I use a long rod (7' minimum) and a down lined trigger spin-cast reel.
By down lined, I mean 4# test on a reel intended for 6-8#.
Since I fish from a bateau, I can get close enough that I don't need to cast light lures 100 yards.
I happened on this arrangement wholly by accident. I just love the Daiwa trigger spins, so I had several hanging around a couple seasons back. At that time, Id also gotten a few spin-fly rods and the two just ended up together.
The spin-fly rods are really just a fly rod blank with spinning type guides... A seriously subtle combination that is highly underrated.
The long, whippy rod imparts more momentum to the light lures, so they fly well and lash back less. The length, too, cradles the line better along the length if the rod. The same effect is seen with spinning reels, too.
It's probably not for everyone, but I like it.

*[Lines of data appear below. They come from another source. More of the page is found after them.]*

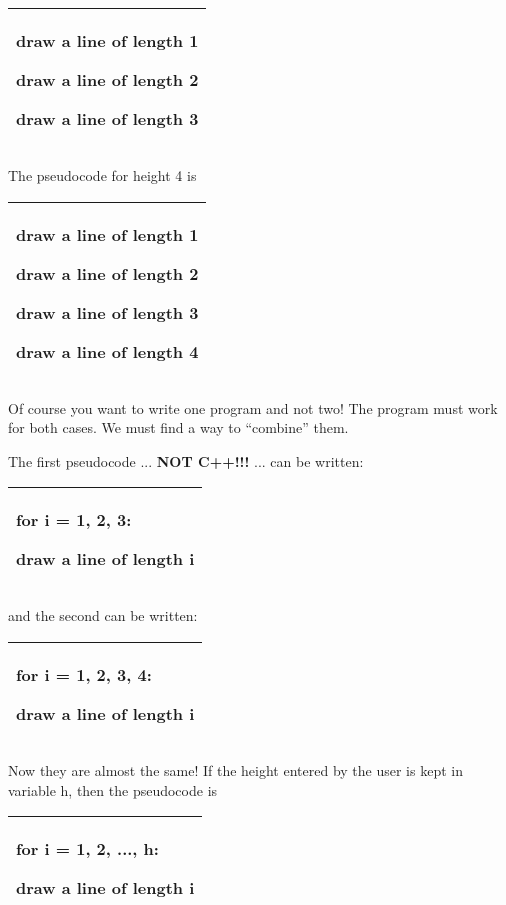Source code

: \documentclass[
]{article}
\begin{document}
\begin{longtable}[]{@{}l@{}}
\toprule
\endhead
\begin{minipage}[t]{0.97\columnwidth}\raggedright
draw a line of length 1

draw a line of length 2

draw a line of length 3\strut
\end{minipage}\tabularnewline
\bottomrule
\end{longtable}

The pseudocode for height 4 is

\begin{longtable}[]{@{}l@{}}
\toprule
\endhead
\begin{minipage}[t]{0.97\columnwidth}\raggedright
draw a line of length 1

draw a line of length 2

draw a line of length 3

draw a line of length 4\strut
\end{minipage}\tabularnewline
\bottomrule
\end{longtable}

Of course you want to write one program and not two! The program must
work for both cases. We must find a way to ``combine'' them.

The first pseudocode ... \textbf{NOT C++!!!} ... can be written:

\begin{longtable}[]{@{}l@{}}
\toprule
\endhead
\begin{minipage}[t]{0.97\columnwidth}\raggedright
for i = 1, 2, 3:

draw a line of length i\strut
\end{minipage}\tabularnewline
\bottomrule
\end{longtable}

and the second can be written:

\begin{longtable}[]{@{}l@{}}
\toprule
\endhead
\begin{minipage}[t]{0.97\columnwidth}\raggedright
for i = 1, 2, 3, 4:

draw a line of length i\strut
\end{minipage}\tabularnewline
\bottomrule
\end{longtable}

Now they are almost the same! If the height entered by the user is kept
in variable h, then the pseudocode is

\begin{longtable}[]{@{}l@{}}
\toprule
\endhead
\begin{minipage}[t]{0.97\columnwidth}\raggedright
for i = 1, 2, ..., h:

draw a line of length i\strut
\end{minipage}\tabularnewline
\bottomrule
\end{longtable}
\end{document}
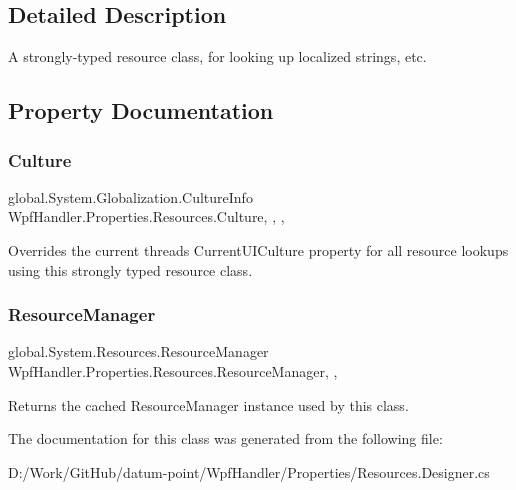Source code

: \subsection{Detailed Description}
A strongly-\/typed resource class, for looking up localized strings, etc. 



\subsection{Property Documentation}
\mbox{\label{class_wpf_handler_1_1_properties_1_1_resources_a9d6eb037cf7891a3ed5b2370e7dfdc23}} 
\subsubsection{\texorpdfstring{Culture}{Culture}}
{\footnotesize\ttfamily global.\+System.\+Globalization.\+Culture\+Info Wpf\+Handler.\+Properties.\+Resources.\+Culture\hspace{0.3cm}{\ttfamily [static]}, {\ttfamily [get]}, {\ttfamily [set]}, {\ttfamily [package]}}



Overrides the current thread\textquotesingle{}s Current\+U\+I\+Culture property for all resource lookups using this strongly typed resource class. 

\mbox{\label{class_wpf_handler_1_1_properties_1_1_resources_a4908c4924066b6d42cc0e042fdae5079}} 
\subsubsection{\texorpdfstring{Resource\+Manager}{ResourceManager}}
{\footnotesize\ttfamily global.\+System.\+Resources.\+Resource\+Manager Wpf\+Handler.\+Properties.\+Resources.\+Resource\+Manager\hspace{0.3cm}{\ttfamily [static]}, {\ttfamily [get]}, {\ttfamily [package]}}



Returns the cached Resource\+Manager instance used by this class. 



The documentation for this class was generated from the following file\+:\begin{DoxyCompactItemize}
\item 
D\+:/\+Work/\+Git\+Hub/datum-\/point/\+Wpf\+Handler/\+Properties/Resources.\+Designer.\+cs\end{DoxyCompactItemize}
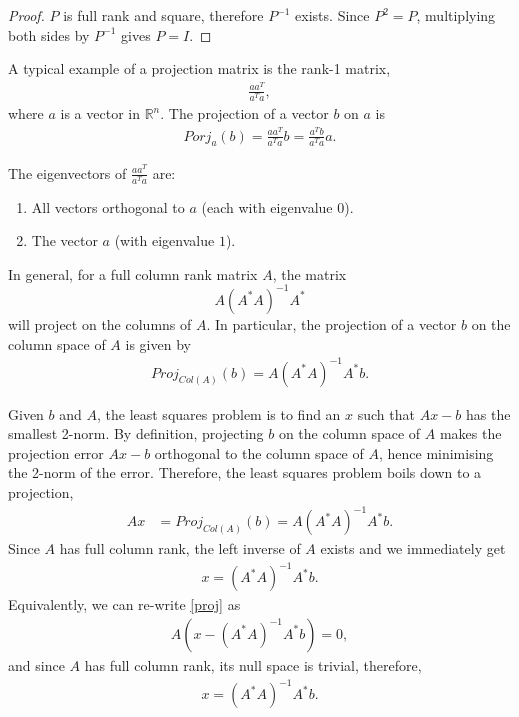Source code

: \documentclass{amsart}
\theoremstyle{plain}
\numberwithin{equation}{section}
\begin{document}
\begin{proof}
$P$ is full rank and square, therefore $P^{-1}$ exists. Since $P^2=P$, multiplying both sides by $P^{-1} $ gives
$P=I$. 
\end{proof}
A typical example of a projection matrix is the 
rank-1 matrix,
\begin{align*}
\frac{aa^T}{a^Ta},
\end{align*}
where $a$ is a vector in $\mathbb{R}^n$. The projection of a 
vector $b$ on $a$ is
\begin{align*}
Porj_{a}(b) = \frac{aa^T}{a^Ta} b = \frac{a^Tb}{a^Ta} a.
\end{align*}

The eigenvectors of $\frac{aa^T}{a^Ta}$ are:
\begin{enumerate}
\item All vectors orthogonal to $a$ (each with eigenvalue $0$).
\item The vector $a$ (with eigenvalue $1$).
\end{enumerate}

In general, for a full column rank matrix $A$, the matrix
$$A(A^*A)^{-1}A^*$$ 
will project on the 
columns of $A$. In particular, the 
projection of a vector $b$ on the column space of $A$ is given 
by
\begin{align*}
Proj_{Col(A)}(b) = A(A^*A)^{-1}A^*b.
\end{align*}

Given $b$ and $A$, the least squares problem is to
find an $x$ such that $Ax-b$ has the smallest 2-norm.
By definition, projecting $b$ on the column space of $A$
makes the projection error $Ax-b$ orthogonal to the column 
space of $A$, hence minimising the 2-norm of the 
error. Therefore, the least squares problem boils down to
a projection,
\begin{align}
Ax &= Proj_{Col(A)}(b)= A(A^*A)^{-1}A^*b.
\label{proj}
\end{align}
Since $A$ has full column rank, the left inverse of $A$ exists and 
we immediately get 
\begin{align*}
x = (A^*A)^{-1}A^*b.
\end{align*}
Equivalently, we can re-write \eqref{proj} as 
\begin{align*}
A\left(x - (A^*A)^{-1}A^*b\right) = 0,
\end{align*}
and since $A$ has full column rank, its null space is trivial,
therefore,
\begin{align*}
x = (A^*A)^{-1}A^*b.
\end{align*}
\end{document}
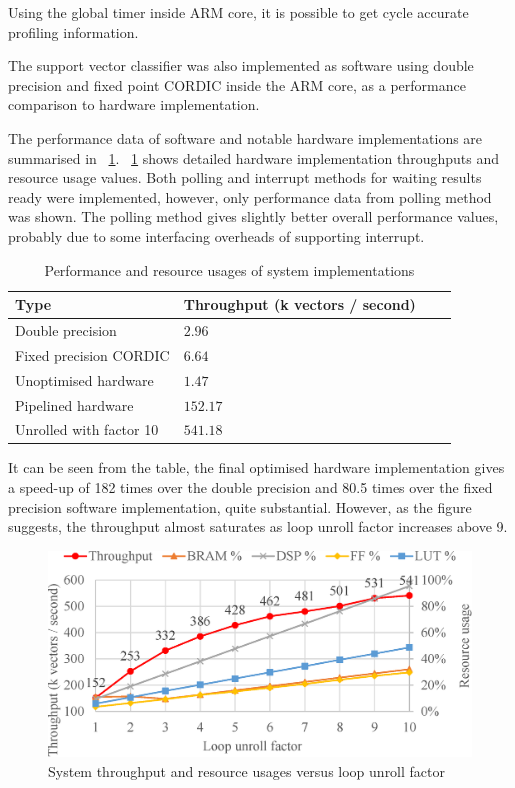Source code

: \documentclass[journal]{IEEEtran}
\newcommand{\fref}[1]{\figurename~\ref{#1}}
\newcommand{\tref}[1]{\tablename~\ref{#1}}
\begin{document}
Using the global timer inside ARM core, it is possible to get cycle accurate profiling information.

The support vector classifier was also implemented as software using double precision and fixed point CORDIC inside the ARM core, as a performance comparison to hardware implementation.

The performance data of software and notable hardware implementations are summarised in \tref{tbl:throughput}. \fref{fig:throughput} shows detailed hardware implementation throughputs and resource usage values. Both polling and interrupt methods for waiting results ready were implemented, however, only performance data from polling method was shown. The polling method gives slightly better overall performance values, probably due to some interfacing overheads of supporting interrupt.

\begin{table}[ht]
	\renewcommand{\arraystretch}{1.3}
	\caption{Performance and resource usages of system implementations}
	\label{tbl:throughput}
	\centering
	\begin{tabular}{llll}
		\hline
		Type			& Throughput (k vectors / second)	\\
		\hline
		Double precision	& $2.96$	\\
		Fixed precision CORDIC	& $6.64$	\\
		\hline
		Unoptimised hardware	& $1.47$	\\
		Pipelined hardware	& $152.17$	\\
		Unrolled with factor 10	& $541.18$	\\
		\hline
	\end{tabular}
\end{table}

It can be seen from the table, the final optimised hardware implementation gives a speed-up of 182 times over the double precision and 80.5 times over the fixed precision software implementation, quite substantial. However, as the figure suggests, the throughput almost saturates as loop unroll factor increases above 9.

\begin{figure}[t]
	\centering
	\includegraphics[width=0.8\columnwidth]{throughput}
	\caption{System throughput and resource usages versus loop unroll factor}
	\label{fig:throughput}
\end{figure}
\end{document}
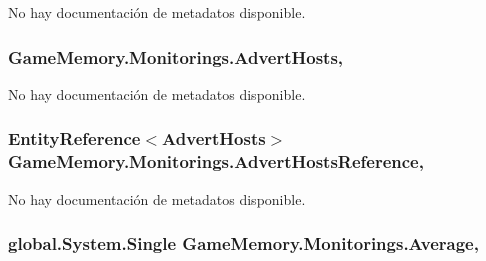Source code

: No hay documentación de metadatos disponible. 

\hypertarget{class_game_memory_1_1_monitorings_a10100dcedb82f94509cc9e9c62c25db5}{
\subsubsection[{Advert\-Hosts}]{ Game\-Memory.\-Monitorings.\-Advert\-Hosts\hspace{0.3cm}{\ttfamily [get]}, {\ttfamily [set]}}}\label{class_game_memory_1_1_monitorings_a10100dcedb82f94509cc9e9c62c25db5}


No hay documentación de metadatos disponible. 

\hypertarget{class_game_memory_1_1_monitorings_aac0e39b01bbc04291109a4d934708151}{
\subsubsection[{Advert\-Hosts\-Reference}]{\setlength{\rightskip}{0pt plus 5cm}Entity\-Reference$<${\bf Advert\-Hosts}$>$ Game\-Memory.\-Monitorings.\-Advert\-Hosts\-Reference\hspace{0.3cm}{\ttfamily [get]}, {\ttfamily [set]}}}\label{class_game_memory_1_1_monitorings_aac0e39b01bbc04291109a4d934708151}


No hay documentación de metadatos disponible. 

\hypertarget{class_game_memory_1_1_monitorings_a7e93e01d5c9831e48213a03aa37ac386}{
\subsubsection[{Average}]{\setlength{\rightskip}{0pt plus 5cm}global.\-System.\-Single Game\-Memory.\-Monitorings.\-Average\hspace{0.3cm}{\ttfamily [get]}, {\ttfamily [set]}}}\label{class_game_memory_1_1_monitorings_a7e93e01d5c9831e48213a03aa37ac386}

close the bail manually.especially with braid.modern reels often recenter when you engage the reel and will often pick up a loop of slack.watch your reel.many times it will turn more than you think before engaging the reel.got sick of bird nesting 10 dollars worth of braid.

Dick - your first statement is actually really helpful - "you'll never eliminate". It isn't just me. I didn't think so, but it helps to hear that there isn't some secret handshake I didn't learn yet. I am bad about reeling to close instead of doing it by hand and reeling against drag being pulled out. I need to work on those more.  I do check for twists and flip the spool it comes on as needed. I currently have good 4# flouro on the UL. Flouro casts great and sinks fast because the limited memory keeps it from coiling, but since it isn't coiled it seems t want to just jump off the spool.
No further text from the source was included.